Despite the differences between visual art and music, this is exactly what West is doing with The Life of Pablo. By documenting the evolving nature of the album via the internet, West claims the inseparable connection between the real, profane person and the real, profane art. In this way, the album is more than the “bricolage” and “Tumblr-as-album” Jon Caramanica described in his New York Times review of The Life of Pablo. Instead, it’s an ideological attack against the pop institutions that continually try to mystify art and control the artist’s identity for profit. The process of creating the album is turned into an ordinary thing, an everyday occurrence.

West gambles that demystifying the process, giving instead of withholding, won’t satiate our desire. In a way, it dares the music to be good enough that we’ll continue to follow its development.

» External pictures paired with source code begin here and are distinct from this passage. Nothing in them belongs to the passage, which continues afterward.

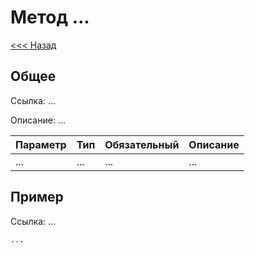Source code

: # Метод ...

[<<< Назад](./../../)

## Общее

Ссылка: ...

Описание:
...

| Параметр | Тип | Обязательный | Описание |
|----------|-----|--------------|----------|
| ...      | ... | ...          | ...      | 


## Пример

Ссылка: ...

```php
...
```
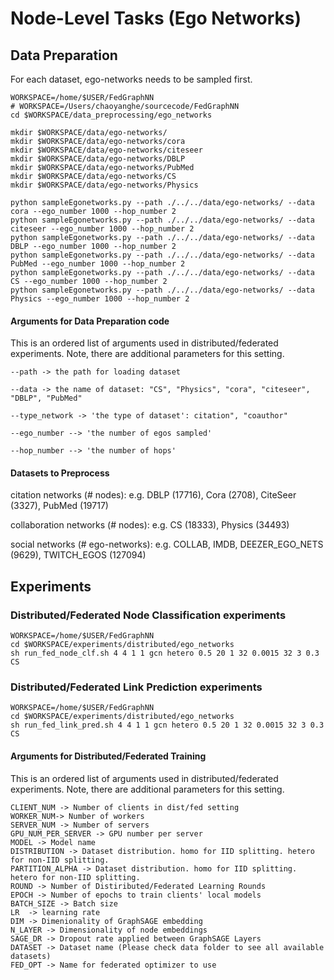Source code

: # Node-Level Tasks (Ego Networks)


## Data Preparation


For each dataset, ego-networks needs to be sampled first.  
```
WORKSPACE=/home/$USER/FedGraphNN
# WORKSPACE=/Users/chaoyanghe/sourcecode/FedGraphNN
cd $WORKSPACE/data_preprocessing/ego_networks

mkdir $WORKSPACE/data/ego-networks/
mkdir $WORKSPACE/data/ego-networks/cora
mkdir $WORKSPACE/data/ego-networks/citeseer
mkdir $WORKSPACE/data/ego-networks/DBLP
mkdir $WORKSPACE/data/ego-networks/PubMed
mkdir $WORKSPACE/data/ego-networks/CS
mkdir $WORKSPACE/data/ego-networks/Physics

python sampleEgonetworks.py --path ./../../data/ego-networks/ --data cora --ego_number 1000 --hop_number 2
python sampleEgonetworks.py --path ./../../data/ego-networks/ --data citeseer --ego_number 1000 --hop_number 2
python sampleEgonetworks.py --path ./../../data/ego-networks/ --data DBLP --ego_number 1000 --hop_number 2
python sampleEgonetworks.py --path ./../../data/ego-networks/ --data PubMed --ego_number 1000 --hop_number 2
python sampleEgonetworks.py --path ./../../data/ego-networks/ --data CS --ego_number 1000 --hop_number 2
python sampleEgonetworks.py --path ./../../data/ego-networks/ --data Physics --ego_number 1000 --hop_number 2
```

#### Arguments for Data Preparation code
This is an ordered list of arguments used in distributed/federated experiments. Note, there are additional parameters for this setting.
```
--path -> the path for loading dataset

--data -> the name of dataset: "CS", "Physics", "cora", "citeseer", "DBLP", "PubMed"

--type_network -> 'the type of dataset': citation", "coauthor"

--ego_number --> 'the number of egos sampled'

--hop_number --> 'the number of hops'
```

#### Datasets to Preprocess

citation networks (# nodes): e.g. DBLP (17716), Cora (2708), CiteSeer (3327), PubMed (19717)

collaboration networks (# nodes): e.g. CS (18333), Physics (34493)
 
 social networks (# ego-networks): e.g. COLLAB, IMDB, DEEZER_EGO_NETS (9629), TWITCH_EGOS (127094)


## Experiments 

### Distributed/Federated Node Classification experiments
```
WORKSPACE=/home/$USER/FedGraphNN
cd $WORKSPACE/experiments/distributed/ego_networks
sh run_fed_node_clf.sh 4 4 1 1 gcn hetero 0.5 20 1 32 0.0015 32 3 0.3 CS
```

### Distributed/Federated Link Prediction experiments
```
WORKSPACE=/home/$USER/FedGraphNN
cd $WORKSPACE/experiments/distributed/ego_networks
sh run_fed_link_pred.sh 4 4 1 1 gcn hetero 0.5 20 1 32 0.0015 32 3 0.3 CS
```

#### Arguments for Distributed/Federated Training
This is an ordered list of arguments used in distributed/federated experiments. Note, there are additional parameters for this setting.
```
CLIENT_NUM -> Number of clients in dist/fed setting
WORKER_NUM-> Number of workers
SERVER_NUM -> Number of servers
GPU_NUM_PER_SERVER -> GPU number per server
MODEL -> Model name
DISTRIBUTION -> Dataset distribution. homo for IID splitting. hetero for non-IID splitting.
PARTITION_ALPHA -> Dataset distribution. homo for IID splitting. hetero for non-IID splitting.
ROUND -> Number of Distiributed/Federated Learning Rounds
EPOCH -> Number of epochs to train clients' local models
BATCH_SIZE -> Batch size 
LR  -> learning rate
DIM -> Dimenionality of GraphSAGE embedding
N_LAYER -> Dimensionality of node embeddings
SAGE_DR -> Dropout rate applied between GraphSAGE Layers
DATASET -> Dataset name (Please check data folder to see all available datasets)
FED_OPT -> Name for federated optimizer to use
```
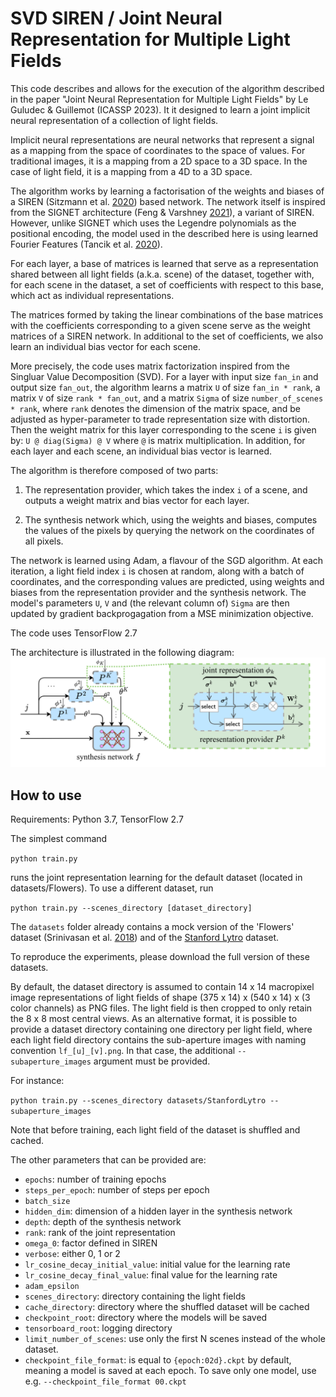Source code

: # SVD SIREN / Joint Neural Representation for Multiple Light Fields

This code describes and allows for the execution of the algorithm described in the paper "Joint Neural Representation for Multiple Light Fields" by Le Guludec & Guillemot (ICASSP 2023).
It it designed to learn a joint implicit neural representation of a collection of light fields.

Implicit neural representations are neural networks that represent a signal as a mapping from the space of coordinates to the space of values. For traditional images, it is a mapping from a 2D space to a 3D space. In the case of light field, it is a mapping from a 4D to a 3D space.

The algorithm works by learning a factorisation of the weights and biases of a SIREN (Sitzmann et al. [2020](https://dl.acm.org/doi/10.5555/3495724.3496350)) based network. The network itself is inspired from the SIGNET architecture (Feng & Varshney [2021](https://ieeexplore.ieee.org/document/9710101)), a variant of SIREN. However, unlike SIGNET which uses the Legendre polynomials as the positional encoding, the model used in the described here is using learned Fourier Features (Tancik et al. [2020](https://bmild.github.io/fourfeat/)).

For each layer, a base of matrices is learned that serve as a representation shared between all light fields (a.k.a. scene) of the dataset, together with, for each scene in the dataset, a set of coefficients with respect to this base, which act as individual representations. 

The matrices formed by taking the linear combinations of the base matrices with the coefficients corresponding to a given scene serve as the weight matrices of a SIREN network.
In additional to the set of coefficients, we also learn an individual bias vector for each scene.

More precisely, the code uses matrix factorization inspired from the Singluar Value Decomposition (SVD). For a layer with input size `fan_in` and output size `fan_out`, the algorithm learns a matrix `U` of size `fan_in * rank`, a matrix `V` of size `rank * fan_out`, and a matrix `Sigma` of size `number_of_scenes * rank`, where `rank` denotes the dimension of the matrix space, and be adjusted as hyper-parameter to trade representation size with distortion. Then the weight matrix for this layer corresponding to the scene `i` is given by: `U @ diag(Sigma) @ V` where `@` is matrix multiplication. In addition, for each layer and each scene, an individual bias vector is learned.

The algorithm is therefore composed of two parts:

1. The representation provider, which takes the index `i` of a scene, and outputs a weight matrix and bias vector for each layer. 

2. The synthesis network which, using the weights and biases, computes the values of the pixels by querying the network on the coordinates of all pixels.

The network is learned using Adam, a flavour of the SGD algorithm. At each iteration, a light field index `i` is chosen at random, along with a batch of coordinates, and the corresponding values are predicted, using weights and biases from the representation provider and the synthesis network. The model's parameters `U`, `V` and (the relevant column of) `Sigma` are then updated by gradient backprogagation from a MSE minimization objective.

The code uses TensorFlow 2.7

The architecture is illustrated in the following diagram: ![](SVD-SIREN-pipeline.png)

## How to use

Requirements: Python 3.7, TensorFlow 2.7

The simplest command

```python train.py```

runs the joint representation learning for the default dataset (located in datasets/Flowers). To use a different dataset, run 

```python train.py --scenes_directory [dataset_directory]```

The `datasets` folder already contains a mock version of the 'Flowers' dataset (Srinivasan et al. [2018](https://arxiv.org/abs/1708.03292)) and of the [Stanford Lytro](http://lightfields.stanford.edu/LF2016.html) dataset.

To reproduce the experiments, please download the full version of these datasets.

By default, the dataset directory is assumed to contain 14 x 14 macropixel image representations of light fields of shape (375 x 14) x (540 x 14) x (3 color channels) as PNG files. The light field is then cropped to only retain the 8 x 8 most central views. As an alternative format, it is possible to provide a dataset directory containing one directory per light field, where each light field directory contains the sub-aperture images with naming convention `lf_[u]_[v].png`. In that case, the additional `--subaperture_images` argument must be provided.

For instance:

```python train.py --scenes_directory datasets/StanfordLytro --subaperture_images```

Note that before training, each light field of the dataset is shuffled and cached.

The other parameters that can be provided are:
- `epochs`: number of training epochs
- `steps_per_epoch`: number of steps per epoch
- `batch_size`
- `hidden_dim`: dimension of a hidden layer in the synthesis network
- `depth`: depth of the synthesis network
- `rank`: rank of the joint representation
- `omega_0`: factor defined in SIREN
- `verbose`: either 0, 1 or 2
- `lr_cosine_decay_initial_value`: initial value for the learning rate
- `lr_cosine_decay_final_value`: final value for the learning rate
- `adam_epsilon`
- `scenes_directory`: directory containing the light fields
- `cache_directory`: directory where the shuffled dataset will be cached
- `checkpoint_root`: directory where the models will be saved
- `tensorboard_root`: logging directory
- `limit_number_of_scenes`: use only the first N scenes instead of the whole dataset.
- `checkpoint_file_format`: is equal to  `{epoch:02d}.ckpt` by default, meaning a model is saved at each epoch. To save only one model, use e.g. `--checkpoint_file_format 00.ckpt`


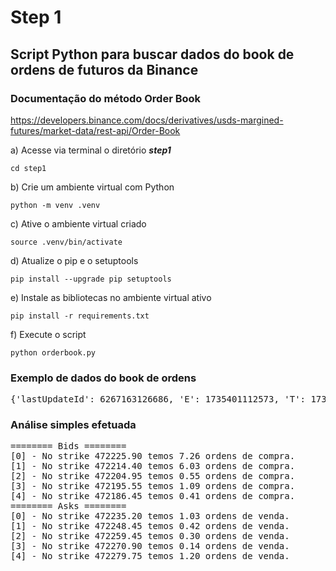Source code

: # Step 1

## Script Python para buscar dados do book de ordens de futuros da Binance

### Documentação do método Order Book

https://developers.binance.com/docs/derivatives/usds-margined-futures/market-data/rest-api/Order-Book


a) Acesse via terminal o diretório ***step1***

```bash=
cd step1
```

b) Crie um ambiente virtual com Python

```bash=
python -m venv .venv
```

c) Ative o ambiente virtual criado

```bash=
source .venv/bin/activate
```

d) Atualize o pip e o setuptools

```bash=
pip install --upgrade pip setuptools
```

e) Instale as bibliotecas no ambiente virtual ativo

```bash=
pip install -r requirements.txt
```

f) Execute o script

```bash=
python orderbook.py 
```

### Exemplo de dados do book de ordens

<pre>
{'lastUpdateId': 6267163126686, 'E': 1735401112573, 'T': 1735401112566, 'bids': [['94446.10', '4.996'], ['94446.00', '0.008'], ['94445.60', '0.080'], ['94445.50', '1.062'], ['94445.40', '0.004'], ['94445.30', '0.919'], ['94445.20', '0.046'], ['94444.40', '0.042'], ['94444.30', '0.004'], ['94444.00', '0.096'], ['94443.50', '0.002'], ['94443.40', '0.750'], ['94443.30', '5.078'], ['94443.20', '0.004'], ['94443.10', '0.003'], ['94443.00', '0.085'], ['94442.70', '0.002'], ['94442.40', '0.008'], ['94442.20', '0.019'], ['94442.00', '0.082'], ['94441.80', '0.042'], ['94441.50', '0.002'], ['94441.40', '0.002'], ['94441.20', '0.003'], ['94441.10', '0.009'], ['94440.80', '0.242'], ['94440.70', '0.002'], ['94440.60', '0.002'], ['94440.50', '0.042'], ['94440.30', '0.204'], ['94440.20', '0.092'], ['94440.00', '0.044'], ['94439.90', '0.002'], ['94439.60', '0.006'], ['94439.20', '0.002'], ['94438.70', '0.002'], ['94438.60', '0.141'], ['94438.40', '0.042'], ['94438.30', '0.636'], ['94438.20', '0.120'], ['94438.00', '0.042'], ['94437.70', '0.089'], ['94437.60', '0.044'], ['94437.50', '0.013'], ['94437.30', '0.007'], ['94437.20', '0.125'], ['94437.10', '0.015'], ['94437.00', '0.060'], ['94436.80', '0.004'], ['94436.70', '0.007']], 'asks': [['94446.20', '0.959'], ['94446.30', '0.004'], ['94446.40', '0.019'], ['94446.50', '0.002'], ['94446.60', '0.002'], ['94447.10', '0.002'], ['94447.30', '0.029'], ['94447.90', '0.002'], ['94448.00', '0.002'], ['94448.10', '0.010'], ['94448.80', '0.007'], ['94449.00', '0.002'], ['94449.30', '0.002'], ['94449.50', '0.002'], ['94449.60', '0.002'], ['94449.70', '0.353'], ['94449.90', '0.002'], ['94450.00', '0.011'], ['94450.10', '0.002'], ['94451.00', '0.042'], ['94451.10', '0.018'], ['94451.20', '0.094'], ['94451.30', '0.006'], ['94451.50', '0.009'], ['94451.60', '0.067'], ['94451.80', '0.004'], ['94452.00', '0.042'], ['94452.70', '0.006'], ['94452.80', '0.055'], ['94452.90', '0.003'], ['94453.50', '0.029'], ['94453.60', '0.042'], ['94453.70', '0.002'], ['94453.80', '0.002'], ['94454.00', '0.002'], ['94454.30', '0.011'], ['94454.50', '0.042'], ['94454.60', '0.002'], ['94454.70', '0.007'], ['94455.10', '0.002'], ['94455.40', '0.042'], ['94455.50', '0.006'], ['94455.60', '0.165'], ['94455.70', '0.006'], ['94455.80', '0.151'], ['94456.10', '0.006'], ['94456.20', '0.008'], ['94456.30', '0.808'], ['94456.40', '0.007'], ['94456.50', '0.002']]}
</pre>

### Análise simples efetuada

<pre>
======== Bids ========
[0] - No strike 472225.90 temos 7.26 ordens de compra.
[1] - No strike 472214.40 temos 6.03 ordens de compra.
[2] - No strike 472204.95 temos 0.55 ordens de compra.
[3] - No strike 472195.55 temos 1.09 ordens de compra.
[4] - No strike 472186.45 temos 0.41 ordens de compra.
======== Asks ========
[0] - No strike 472235.20 temos 1.03 ordens de venda.
[1] - No strike 472248.45 temos 0.42 ordens de venda.
[2] - No strike 472259.45 temos 0.30 ordens de venda.
[3] - No strike 472270.90 temos 0.14 ordens de venda.
[4] - No strike 472279.75 temos 1.20 ordens de venda.
</pre>
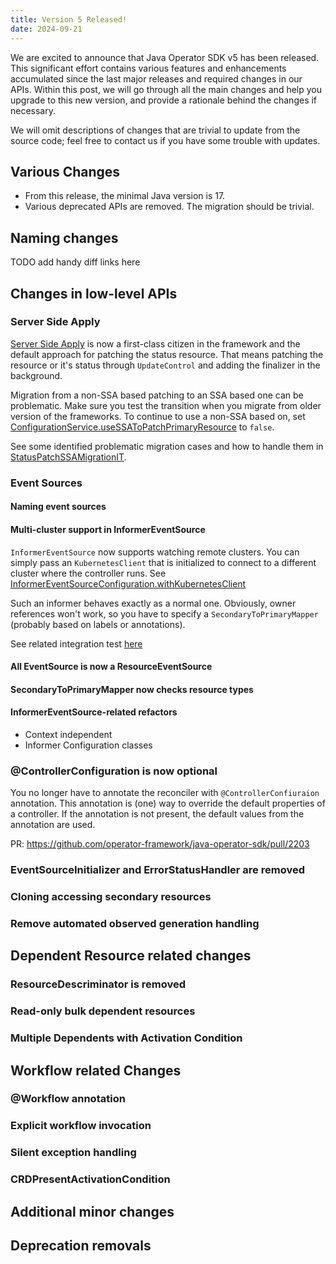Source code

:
 ```yaml
---
title: Version 5 Released! 
date: 2024-09-21
---
```


We are excited to announce that Java Operator SDK v5 has been released. This significant effort contains
various features and enhancements accumulated since the last major releases and required changes in our APIs.
Within this post, we will go through all the main changes and help you upgrade to this new version, and provide
a rationale behind the changes if necessary.

We will omit descriptions of changes that are trivial to update from the source code; feel free to contact
us if you have some trouble with updates.

## Various Changes 

- From this release, the minimal Java version is 17.
- Various deprecated APIs are removed. The migration should be trivial.

## Naming changes

TODO add handy diff links here

## Changes in low-level APIs

### Server Side Apply 

[Server Side Apply](https://kubernetes.io/docs/reference/using-api/server-side-apply/) is now a first-class citizen in the framework and
the default approach for patching the status resource. That means patching the resource or it's status through `UpdateControl` and adding
the finalizer in the background.

Migration from a non-SSA based patching to an SSA based one can be problematic. Make sure you test the transition when you migrate from older version of the frameworks. 
To continue to use a non-SSA based on, set [ConfigurationService.useSSAToPatchPrimaryResource](https://github.com/operator-framework/java-operator-sdk/blob/1635c9ea338f8e89bacc547808d2b409de8734cf/operator-framework-core/src/main/java/io/javaoperatorsdk/operator/api/config/ConfigurationService.java#L462) to `false`.

See some identified problematic migration cases and how to handle them in [StatusPatchSSAMigrationIT](https://github.com/operator-framework/java-operator-sdk/blob/1635c9ea338f8e89bacc547808d2b409de8734cf/operator-framework/src/test/java/io/javaoperatorsdk/operator/baseapi/statuspatchnonlocking/StatusPatchSSAMigrationIT.java).

### Event Sources

#### Naming event sources



#### Multi-cluster support in InformerEventSource

`InformerEventSource` now supports watching remote clusters. You can simply pass an `KubernetesClient` that is
initialized to connect to a different cluster where the controller runs. See [InformerEventSourceConfiguration.withKubernetesClient](https://github.com/operator-framework/java-operator-sdk/blob/1635c9ea338f8e89bacc547808d2b409de8734cf/operator-framework-core/src/main/java/io/javaoperatorsdk/operator/api/config/informer/InformerEventSourceConfiguration.java)

Such an informer behaves exactly as a normal one. Obviously, owner references won't work, so you have to specify a `SecondaryToPrimaryMapper` (probably based on labels or annotations).

See related integration test [here](https://github.com/operator-framework/java-operator-sdk/tree/1635c9ea338f8e89bacc547808d2b409de8734cf/operator-framework/src/test/java/io/javaoperatorsdk/operator/baseapi/informerremotecluster)

#### All EventSource is now a ResourceEventSource

#### SecondaryToPrimaryMapper now checks resource types

#### InformerEventSource-related refactors

- Context independent
- Informer Configuration classes

### @ControllerConfiguration is now optional

You no longer have to annotate the reconciler with `@ControllerConfiuraion` annotation. 
This annotation is (one) way to override the default properties of a controller.
If the annotation is not present, the default values from the annotation are used.

PR: https://github.com/operator-framework/java-operator-sdk/pull/2203

### EventSourceInitializer and ErrorStatusHandler are removed

### Cloning accessing secondary resources

### Remove automated observed generation handling

## Dependent Resource related changes

### ResourceDescriminator is removed

### Read-only bulk dependent resources

### Multiple Dependents with Activation Condition

## Workflow related Changes

### @Workflow annotation

### Explicit workflow invocation

### Silent exception handling

### CRDPresentActivationCondition 

## Additional minor changes

## Deprecation removals
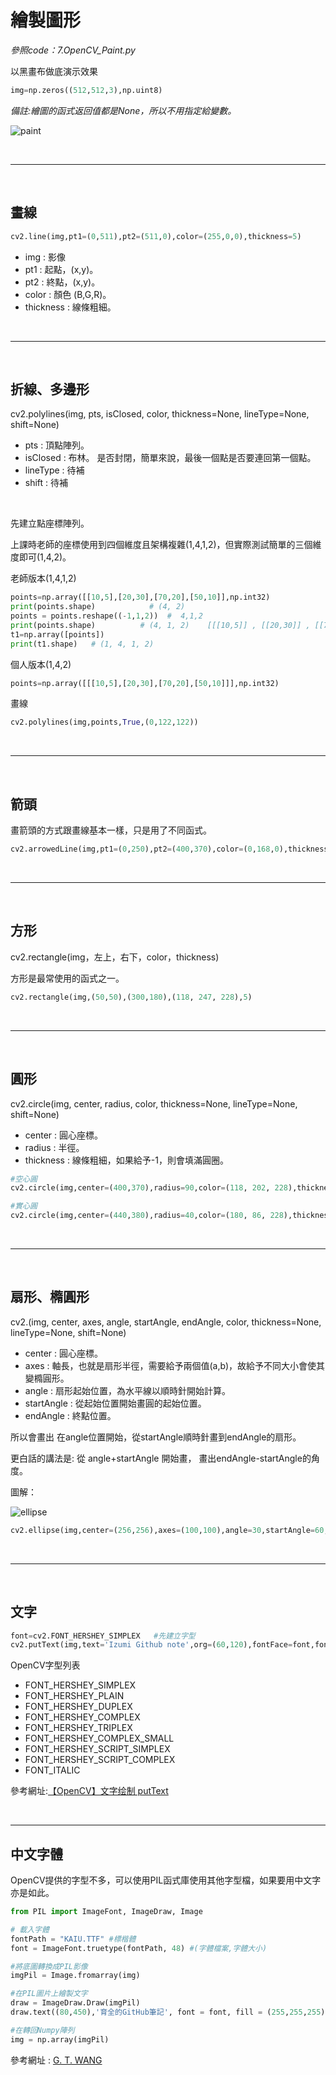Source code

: # 繪製圖形


_參照code：7.OpenCV_Paint.py_


以黑畫布做底演示效果
```python
img=np.zeros((512,512,3),np.uint8)
```

_備註:繪圖的函式返回值都是None，所以不用指定給變數。_


![paint](IMG/paint.jpg)

<br/>

---

<br/>

## 畫線

```python
cv2.line(img,pt1=(0,511),pt2=(511,0),color=(255,0,0),thickness=5)
```
+ img : 影像
+ pt1 : 起點，(x,y)。
+ pt2 : 終點，(x,y)。
+ color : 顏色 (B,G,R)。
+ thickness : 線條粗細。

<br/>

---

<br/>

## 折線、多邊形

cv2.polylines(img, pts, isClosed, color, thickness=None, lineType=None, shift=None)

+ pts : 頂點陣列。
+ isClosed : 布林。 是否封閉，簡單來說，最後一個點是否要連回第一個點。
+ lineType : 待補
+ shift : 待補

<br/>

先建立點座標陣列。

上課時老師的座標使用到四個維度且架構複雜(1,4,1,2)，但實際測試簡單的三個維度即可(1,4,2)。

老師版本(1,4,1,2)

```python
points=np.array([[10,5],[20,30],[70,20],[50,10]],np.int32)
print(points.shape)            # (4, 2)
points = points.reshape((-1,1,2))  #  4,1,2
print(points.shape)          # (4, 1, 2)    [[[10,5]] , [[20,30]] , [[70,20]] , [[50,10]]]
t1=np.array([points])
print(t1.shape)   # (1, 4, 1, 2)
```

個人版本(1,4,2)

```python
points=np.array([[[10,5],[20,30],[70,20],[50,10]]],np.int32)
```


畫線
```python
cv2.polylines(img,points,True,(0,122,122))
```

<br/>

---

<br/>

## 箭頭

畫箭頭的方式跟畫線基本一樣，只是用了不同函式。

```python
cv2.arrowedLine(img,pt1=(0,250),pt2=(400,370),color=(0,168,0),thickness=4)
```
<br/>

---

<br/>

## 方形

cv2.rectangle(img，左上，右下，color，thickness)

方形是最常使用的函式之一。

```python
cv2.rectangle(img,(50,50),(300,180),(118, 247, 228),5)
```

<br/>

---

<br/>

## 圓形

cv2.circle(img, center, radius, color, thickness=None, lineType=None, shift=None)

+ center : 圓心座標。
+ radius : 半徑。
+ thickness : 線條粗細，如果給予-1，則會填滿圓圈。


```python
#空心圓
cv2.circle(img,center=(400,370),radius=90,color=(118, 202, 228),thickness=3)    #radius=圓圈大小

#實心圓
cv2.circle(img,center=(440,380),radius=40,color=(180, 86, 228),thickness=-1)    #thickness粗細度改成負號，就會填滿圓圈
```

<br/>

---

<br/>

## 扇形、橢圓形

cv2.(img, center, axes, angle, startAngle, endAngle, color, thickness=None, lineType=None, shift=None)

+ center : 圓心座標。
+ axes : 軸長，也就是扇形半徑，需要給予兩個值(a,b)，故給予不同大小會使其變橢圓形。
+ angle : 扇形起始位置，為水平線以順時針開始計算。
+ startAngle : 從起始位置開始畫圓的起始位置。
+ endAngle : 終點位置。

所以會畫出 在angle位置開始，從startAngle順時針畫到endAngle的扇形。

更白話的講法是:
從 angle+startAngle 開始畫， 畫出endAngle-startAngle的角度。


圖解：

![ellipse](IMG/ellipse.jpg)


```python 
cv2.ellipse(img,center=(256,256),axes=(100,100),angle=30,startAngle=60,endAngle=135,color=(136, 251, 228),thickness=-1)
```
<br/>

---

<br/>

## 文字

```python
font=cv2.FONT_HERSHEY_SIMPLEX   #先建立字型
cv2.putText(img,text='Izumi Github note',org=(60,120),fontFace=font,fontScale=1,color=(219, 186, 195),thickness=2)
```

OpenCV字型列表
+ FONT_HERSHEY_SIMPLEX
+ FONT_HERSHEY_PLAIN
+ FONT_HERSHEY_DUPLEX
+ FONT_HERSHEY_COMPLEX 
+ FONT_HERSHEY_TRIPLEX
+ FONT_HERSHEY_COMPLEX_SMALL
+ FONT_HERSHEY_SCRIPT_SIMPLEX
+ FONT_HERSHEY_SCRIPT_COMPLEX
+ FONT_ITALIC

參考網址:[【OpenCV】文字绘制 putText](https://blog.csdn.net/baishuo8/article/details/84108774)

<br/>

---


## 中文字體

OpenCV提供的字型不多，可以使用PIL函式庫使用其他字型檔，如果要用中文字亦是如此。


```python
from PIL import ImageFont, ImageDraw, Image

# 載入字體
fontPath = "KAIU.TTF" #標楷體
font = ImageFont.truetype(fontPath, 48) #(字體檔案,字體大小)

#將底圖轉換成PIL影像
imgPil = Image.fromarray(img)

#在PIL圖片上繪製文字
draw = ImageDraw.Draw(imgPil)
draw.text((80,450),'育全的GitHub筆記', font = font, fill = (255,255,255))

#在轉回Numpy陣列
img = np.array(imgPil)
```

參考網址 : [G. T. WANG](https://blog.gtwang.org/programming/opencv-drawing-functions-tutorial/)

<br/>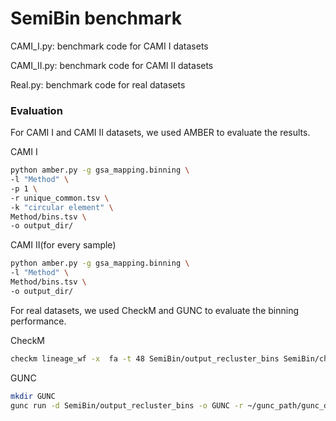 # SemiBin benchmark

CAMI_I.py: benchmark code for CAMI I datasets

CAMI_II.py: benchmark code for CAMI II datasets

Real.py: benchmark code for real datasets

### Evaluation

For CAMI I and CAMI II datasets, we used AMBER to evaluate the results.

CAMI I

```bash
python amber.py -g gsa_mapping.binning \
-l "Method" \
-p 1 \
-r unique_common.tsv \
-k "circular element" \
Method/bins.tsv \
-o output_dir/
```

CAMI II(for every sample) 

```bash
python amber.py -g gsa_mapping.binning \
-l "Method" \
Method/bins.tsv \
-o output_dir/
```

For real datasets, we used CheckM and GUNC to evaluate the binning performance.

CheckM
```bash
checkm lineage_wf -x  fa -t 48 SemiBin/output_recluster_bins SemiBin/checkm_output > SemiBin/checkm_result.txt
```

GUNC
```bash
mkdir GUNC
gunc run -d SemiBin/output_recluster_bins -o GUNC -r ~/gunc_path/gunc_db_2.0.4.dmnd -t 32
```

The reason we overlook all of this is also one more reason West is so singular. Unlike the typical avant-garde artist or musician, West entrenches himself in consumerist pop culture on a wide spectrum, from reality TV to fashion to his trashy feuds/not-feuds with Taylor Swift, and never disavows his materialism or his desire to be adored. This is the part of West that we know, partly because he never shies away from it.

We forget, however, that he aims for more, that he wants to be the great destabilizer of our time, the Lord of Misrule in a permanent Feast of Fools, and the pinnacle of pop avant-gardism. We forget that while he worked on Yeezus, he visited the Louvre for inspiration. We forget that West attended art school, or that he said in a talk at Oxford in 2015 that, if he could do it again, he would have gone to the School of the Art Institute of Chicago. Or that, if he was going to do “fine art”, his “goal… would have been to become Picasso or greater.”

“That always sounds so funny to people,” he continued, “comparing yourself to someone in the past that has done so much, and in your life you’re not even allowed to think that you can do as much. That’s a mentality that suppresses humanity.”